Rendered images with source text

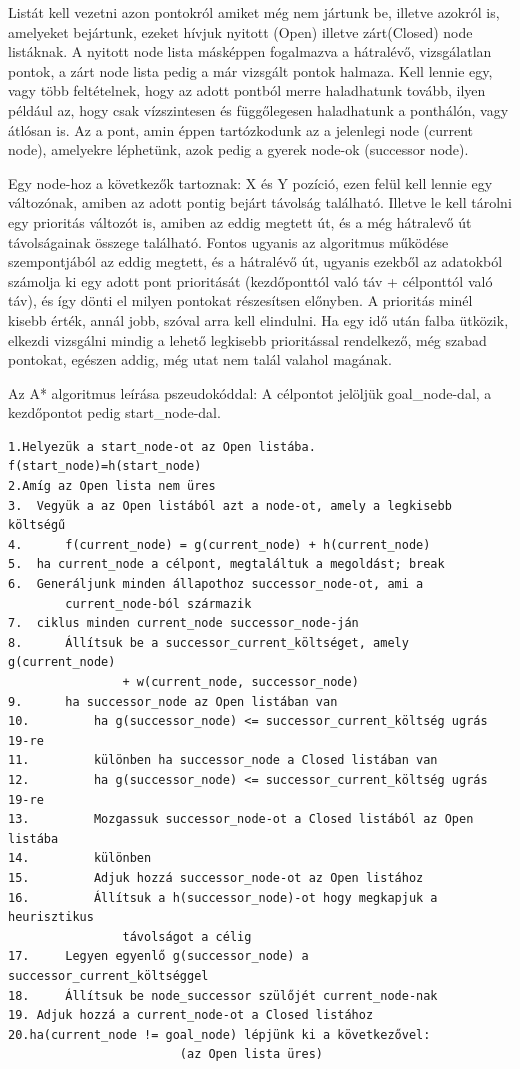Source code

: Listát kell vezetni azon pontokról amiket még nem jártunk be, illetve azokról is, amelyeket bejártunk, ezeket hívjuk nyitott (Open) illetve zárt(Closed) node listáknak. A nyitott node lista másképpen fogalmazva a hátralévő, vizsgálatlan pontok, a zárt node lista pedig a már vizsgált pontok halmaza. Kell lennie egy, vagy több feltételnek, hogy az adott pontból merre haladhatunk tovább, ilyen például az, hogy csak vízszintesen és függőlegesen haladhatunk a ponthálón, vagy átlósan is.  Az a pont, amin éppen tartózkodunk az a jelenlegi node (current node), amelyekre léphetünk, azok pedig a gyerek node-ok (successor node).

Egy node-hoz a következők tartoznak: X és Y pozíció, ezen felül kell lennie egy változónak, amiben az adott pontig bejárt távolság található. Illetve le kell tárolni egy prioritás változót is, amiben az eddig megtett út, és a még hátralevő út távolságainak összege található.
Fontos ugyanis az algoritmus működése szempontjából az eddig megtett, és a hátralévő út, ugyanis ezekből az adatokból számolja ki egy adott pont prioritását (kezdőponttól való táv + célponttól való táv), és így dönti el milyen pontokat részesítsen előnyben. A prioritás minél kisebb érték, annál jobb, szóval arra kell elindulni. Ha egy idő után falba ütközik, elkezdi vizsgálni mindig a lehető legkisebb prioritással rendelkező, még szabad pontokat, egészen addig, még utat nem talál valahol magának.

Az A* algoritmus leírása pszeudokóddal:
A célpontot jelöljük goal\_node-dal, a kezdőpontot pedig start\_node-dal.

\begin{verbatim} 
1.Helyezük a start_node-ot az Open listába. f(start_node)=h(start_node)
2.Amíg az Open lista nem üres
3.	Vegyük a az Open listából azt a node-ot, amely a legkisebb költségű
4.		f(current_node) = g(current_node) + h(current_node)
5.	ha current_node a célpont, megtaláltuk a megoldást; break
6.	Generáljunk minden állapothoz successor_node-ot, ami a 
		current_node-ból származik
7.	ciklus minden current_node successor_node-ján
8.		Állítsuk be a successor_current_költséget, amely g(current_node) 
				+ w(current_node, successor_node)
9.		ha successor_node az Open listában van
10.			ha g(successor_node) <= successor_current_költség ugrás 19-re
11.			különben ha successor_node a Closed listában van
12.			ha g(successor_node) <= successor_current_költség ugrás 19-re
13.			Mozgassuk successor_node-ot a Closed listából az Open listába
14.		    különben
15.			Adjuk hozzá successor_node-ot az Open listához
16.			Állítsuk a h(successor_node)-ot hogy megkapjuk a heurisztikus 
				távolságot a célig
17.		Legyen egyenlő g(successor_node) a successor_current_költséggel
18.		Állítsuk be node_successor szülőjét current_node-nak
19.	Adjuk hozzá a current_node-ot a Closed listához
20.ha(current_node != goal_node) lépjünk ki a következővel: 
						(az Open lista üres)
\end{verbatim}


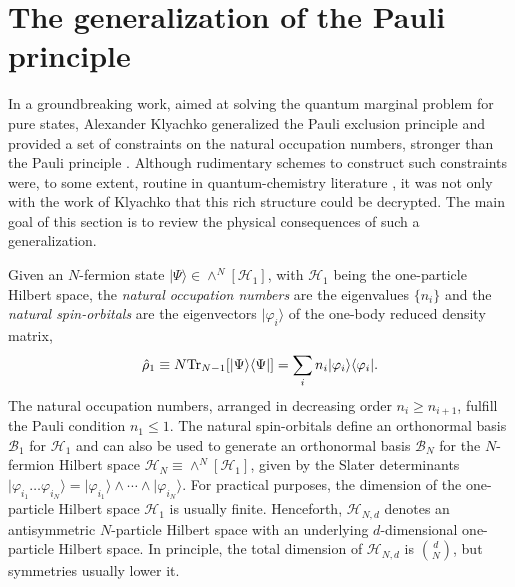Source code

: \documentclass[aps,twocolumn,showpacs,pra,superscriptaddress,floatfix,longbibliography]{revtex4-1}
\newcommand{\7}{\dagger}
\newcommand{\ket}[1]{\mbox{$| #1 \rangle$}}
\renewcommand{\H}{\mathcal{H}}
\begin{document}
\section{The generalization of the Pauli principle}
\label{sec:gpep}

In a groundbreaking work, aimed at solving the quantum 
marginal problem for pure states, Alexander Klyachko 
generalized the Pauli exclusion principle and
provided a set of constraints on the natural 
occupation numbers, stronger than the Pauli 
principle  \cite{Kly2}. Although rudimentary schemes 
to construct such constraints were, to some extent, 
routine in quantum-chemistry literature \cite{Mullern}, 
it was not only with the work of Klyachko that this 
rich structure could be decrypted. 
The main goal of this section is to review the physical 
consequences of such a generalization. 

Given an $N$-fermion state $\ket{\Psi}\in \wedge^N[\H_1]$, 
with $\H_1$ being the one-particle Hilbert space, the \textit{natural
occupation numbers} are the eigenvalues $\{n_{i}\}$ and the 
\textit{natural spin-orbitals} are the eigenvectors $\ket{\varphi_i}$ 
of the one-body reduced density matrix,
\begin{align}
\label{1rdo}
\hat\rho_1\equiv N { \rm Tr}_{N-1}[\ket{\Psi}\langle\Psi|] =
\sum_{i}n_i\ket{\varphi_i}\langle \varphi_i|.
\end{align}
The natural occupation numbers, arranged in 
decreasing order $n_{i} \geq n_{i+1}$, 
 fulfill the Pauli condition $n_1 \leq
1$. The natural spin-orbitals define an orthonormal 
basis $\mathcal{B}_1$ for $\H_1$ and can also be 
used to generate an orthonormal basis 
$\mathcal{B}_N$ for the $N$-fermion Hilbert space 
$\H_N \equiv \wedge^N[\H_1]$, given by the Slater 
determinants
$\ket{\varphi_{i_1}\ldots\varphi_{i_N}} = 
  \ket{\varphi_{i_1}}\wedge \cdots\wedge\ket{\varphi_{i_N}}.$
For practical purposes, the dimension of the one-particle Hilbert
space $\H_1$ is usually finite. Henceforth,
$\H_{N,d}$
denotes an antisymmetric $N$-particle Hilbert space 
with an underlying $d$-dimensional one-particle Hilbert 
space. In principle, the total dimension of
$\H_{N,d}$ is $\binom{d}{N}$, but symmetries 
usually lower it.
\end{document}
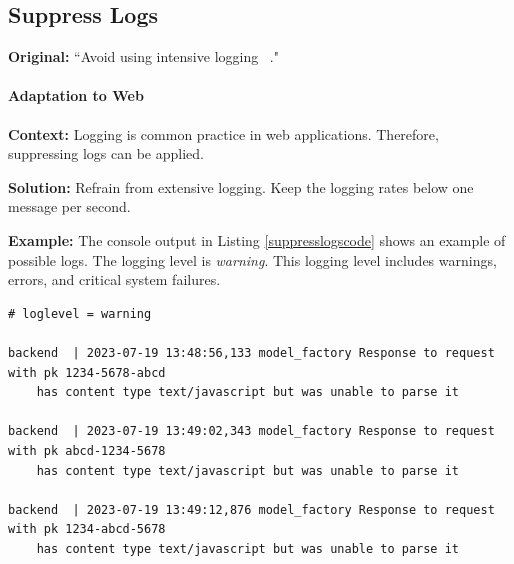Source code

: \subsection{Suppress Logs} \label{sec:patterns-SuppressLogs}
\textbf{Original:} ``Avoid using intensive logging ~\cite{cruz2019catalog}."

\paragraph{Adaptation to Web}\mbox{}

\textbf{Context:} Logging is common practice in web applications. Therefore, suppressing logs can be applied.

\textbf{Solution:} Refrain from extensive logging. Keep the logging rates below one message per second.

\textbf{Example:} The console output in Listing \ref{suppresslogscode} shows an example of possible logs. The logging level is \textit{warning}. This logging level includes warnings, errors, and critical system failures.

\begin{minipage}{0.95\linewidth}
    \begin{lstlisting}[caption={Console log of an interaction with a web application on log level warning. Other logging levels include warnings, errors, and critical system failures.}, label={suppresslogscode}]
# loglevel = warning

backend  | 2023-07-19 13:48:56,133 model_factory Response to request with pk 1234-5678-abcd 
    has content type text/javascript but was unable to parse it

backend  | 2023-07-19 13:49:02,343 model_factory Response to request with pk abcd-1234-5678 
    has content type text/javascript but was unable to parse it

backend  | 2023-07-19 13:49:12,876 model_factory Response to request with pk 1234-abcd-5678 
    has content type text/javascript but was unable to parse it
    \end{lstlisting}
\end{minipage}

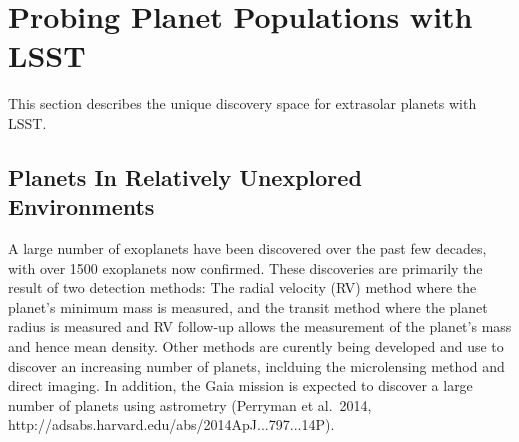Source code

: 
%
%
%
%
%
%

\section{Probing Planet Populations with LSST}
\def\secname{periodicvariables}\label{sec:\secname}



This section describes the unique discovery space for extrasolar planets with LSST.

\subsection{Planets In Relatively Unexplored Environments}
A large number of exoplanets have been discovered over the past few decades, with over 1500 exoplanets now confirmed. These discoveries are primarily the result of two detection methods: The radial velocity (RV) method where the planet's minimum mass is measured, and the transit method where the planet radius is measured and RV follow-up allows the measurement of the planet's mass and hence mean density. Other methods are curently being developed and use to discover an increasing number of planets, inclduing the microlensing method and direct imaging. In addition, the Gaia mission is expected to discover a large number of planets using astrometry (Perryman et al.~2014, http://adsabs.harvard.edu/abs/2014ApJ...797...14P).

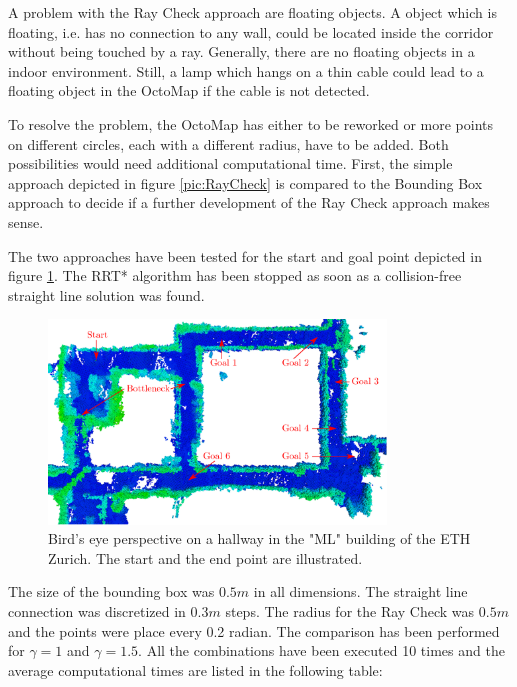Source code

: A problem with the Ray Check approach are floating objects. A object which is floating, i.e. has no connection to any wall, could be located inside the corridor without being touched by a ray. Generally, there are no floating objects in a indoor environment. Still, a lamp which hangs on a thin cable could lead to a floating object in the OctoMap if the cable is not detected.\newpage

To resolve the problem, the OctoMap has either to be reworked or more points on different circles, each with a different radius, have to be added. Both possibilities would need additional computational time. First, the simple approach depicted in figure \ref{pic:RayCheck} is compared to the Bounding Box approach to decide if a further development of the Ray Check approach makes sense.\newline

The two approaches have been tested for the start and goal point depicted in figure \ref{pic:differentGoalRRT}. The RRT* algorithm has been stopped as soon as a collision-free straight line solution was found. 

\begin{figure}[H]
   \centering
   \includegraphics[trim = 0mm 86mm 94mm 0mm,clip,width=0.8\textwidth]{pics/ML4.eps}
   \caption{Bird's eye perspective on a hallway in the "ML" building of the ETH Zurich. The start and the end point are illustrated.}
   \label{pic:differentGoalRRT}
\end{figure}

The size of the bounding box was $0.5m$ in all dimensions. The straight line connection was discretized in $0.3m$ steps. The radius for the Ray Check was $0.5m$ and the points were place every 0.2 radian. The comparison has been performed for $\gamma = 1$ and $\gamma = 1.5$. All the combinations have been executed 10 times and the average computational times are listed in the following table:






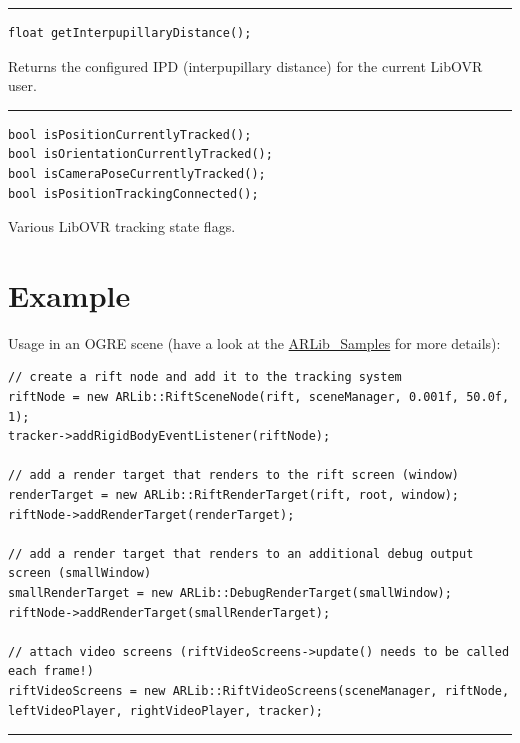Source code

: \documentclass[]{article}
\begin{document}
\begin{center}\rule{0.5\linewidth}{\linethickness}\end{center}

\begin{verbatim}
float getInterpupillaryDistance();
\end{verbatim}

Returns the configured IPD (interpupillary distance) for the current
LibOVR user.

\begin{center}\rule{0.5\linewidth}{\linethickness}\end{center}

\begin{verbatim}
bool isPositionCurrentlyTracked();
bool isOrientationCurrentlyTracked();
bool isCameraPoseCurrentlyTracked();
bool isPositionTrackingConnected();
\end{verbatim}

Various LibOVR tracking state flags.

\section{Example}\label{example}

Usage in an OGRE scene (have a look at the
\href{https://github.com/ands/OculusMeetsAR/tree/master/ARLib_Samples}{ARLib\_Samples}
for more details):

\begin{verbatim}
// create a rift node and add it to the tracking system
riftNode = new ARLib::RiftSceneNode(rift, sceneManager, 0.001f, 50.0f, 1);
tracker->addRigidBodyEventListener(riftNode);

// add a render target that renders to the rift screen (window)
renderTarget = new ARLib::RiftRenderTarget(rift, root, window);
riftNode->addRenderTarget(renderTarget);

// add a render target that renders to an additional debug output screen (smallWindow)
smallRenderTarget = new ARLib::DebugRenderTarget(smallWindow);
riftNode->addRenderTarget(smallRenderTarget);

// attach video screens (riftVideoScreens->update() needs to be called each frame!)
riftVideoScreens = new ARLib::RiftVideoScreens(sceneManager, riftNode, leftVideoPlayer, rightVideoPlayer, tracker);
\end{verbatim}

\begin{center}\rule{0.5\linewidth}{\linethickness}\end{center}
\end{document}
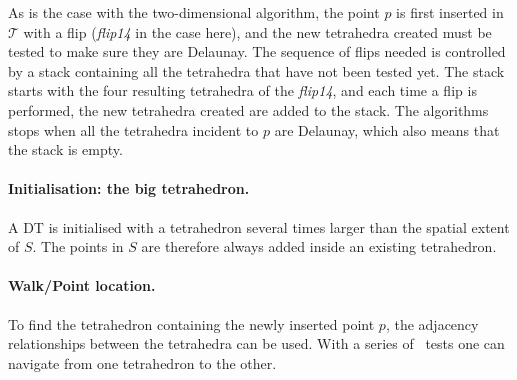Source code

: As is the case with the two-dimensional algorithm, the point $p$ is first inserted in $\mathcal{T}$ with a flip (\emph{flip14} in the case here), 
and the new tetrahedra created must be tested to make sure they are Delaunay. 
The sequence of flips needed is controlled by a stack containing all the tetrahedra that have not been tested yet. 
The stack starts with the four resulting tetrahedra of the \emph{flip14}, and each time a flip is performed, the new tetrahedra created are added to the stack. 
The algorithms stops when all the tetrahedra incident to $p$ are Delaunay, which also means that the stack is empty.


\paragraph{Initialisation: the big tetrahedron.}
A DT is initialised with a tetrahedron several times larger than the spatial extent of $S$.
The points in $S$ are therefore always added inside an existing tetrahedron. 

\paragraph{Walk/Point location.}
To find the tetrahedron containing the newly inserted point $p$, the adjacency relationships between the tetrahedra can be used. 
With a series of \Orient\ tests one can navigate from one tetrahedron to the other.

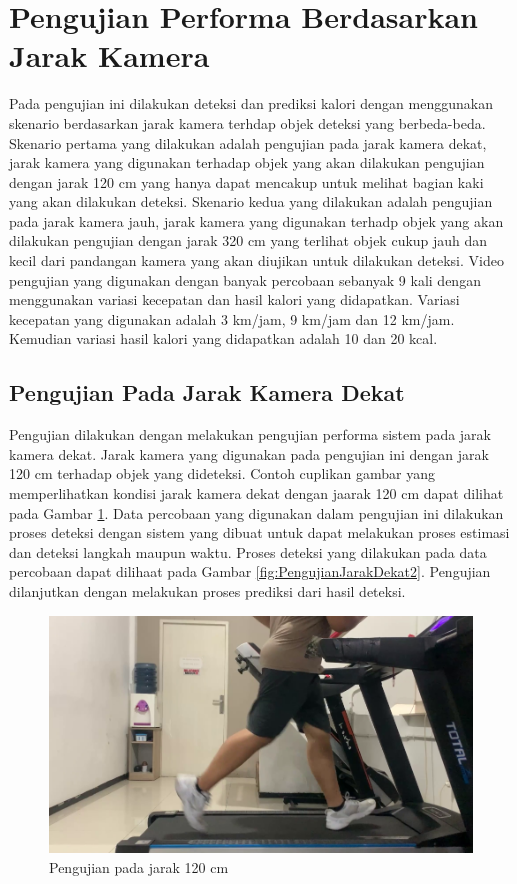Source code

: \section{Pengujian Performa Berdasarkan Jarak Kamera}
\label{sec:PengujianJarak}

Pada pengujian ini dilakukan deteksi dan prediksi kalori dengan menggunakan skenario berdasarkan jarak kamera terhdap objek deteksi yang berbeda-beda. Skenario pertama yang dilakukan adalah pengujian pada jarak kamera dekat, jarak kamera yang digunakan terhadap objek yang akan dilakukan pengujian dengan jarak 120 cm yang hanya dapat mencakup untuk melihat bagian kaki yang akan dilakukan deteksi. Skenario kedua yang dilakukan adalah pengujian pada jarak kamera jauh, jarak kamera yang digunakan terhadp objek yang akan dilakukan pengujian dengan jarak 320 cm yang terlihat objek cukup jauh dan kecil dari pandangan kamera yang akan diujikan untuk dilakukan deteksi. Video pengujian yang digunakan dengan banyak percobaan sebanyak 9 kali dengan menggunakan variasi kecepatan dan hasil kalori yang didapatkan. Variasi kecepatan yang digunakan adalah 3 km/jam, 9 km/jam dan 12 km/jam. Kemudian variasi hasil kalori yang didapatkan adalah 10 dan 20 kcal. 

\subsection{Pengujian Pada Jarak Kamera Dekat}
\label{subsec:PengujianJarakDekat}

Pengujian dilakukan dengan melakukan pengujian performa sistem pada jarak kamera dekat. Jarak kamera yang digunakan pada pengujian ini dengan jarak 120 cm terhadap objek yang dideteksi. Contoh cuplikan gambar yang memperlihatkan kondisi jarak kamera dekat dengan jaarak 120 cm dapat dilihat pada Gambar \ref{fig:PengujianJarakDekat}. Data percobaan yang digunakan dalam pengujian ini dilakukan proses deteksi dengan sistem yang dibuat untuk dapat melakukan proses estimasi dan deteksi langkah maupun waktu. Proses deteksi yang dilakukan pada data percobaan dapat dilihaat pada Gambar \ref{fig:PengujianJarakDekat2}. Pengujian dilanjutkan dengan melakukan proses prediksi dari hasil deteksi.

\begin{figure}[H]
  \centering
  \includegraphics[scale=0.42]{gambar/jarak_dekat.png}
  \caption{Pengujian pada jarak 120 cm}
  \label{fig:PengujianJarakDekat}
\end{figure}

Task requirements | From the entries above, restate word for word the lines from the line containing "occupation numbers, stronger than the Pauli" to the line containing "are the eigenvalues", both ends included, and nothing more.

Result of the exercise |
occupation numbers, stronger than the Pauli 
principle  \cite{Kly2}. Although rudimentary schemes 
to construct such constraints were, to some extent, 
routine in quantum-chemistry literature \cite{Mullern}, 
it was not only with the work of Klyachko that this 
rich structure could be decrypted. 
The main goal of this section is to review the physical 
consequences of such a generalization. 

Given an $N$-fermion state $\ket{\Psi}\in \wedge^N[\H_1]$, 
with $\H_1$ being the one-particle Hilbert space, the \textit{natural
occupation numbers} are the eigenvalues $\{n_{i}\}$ and the 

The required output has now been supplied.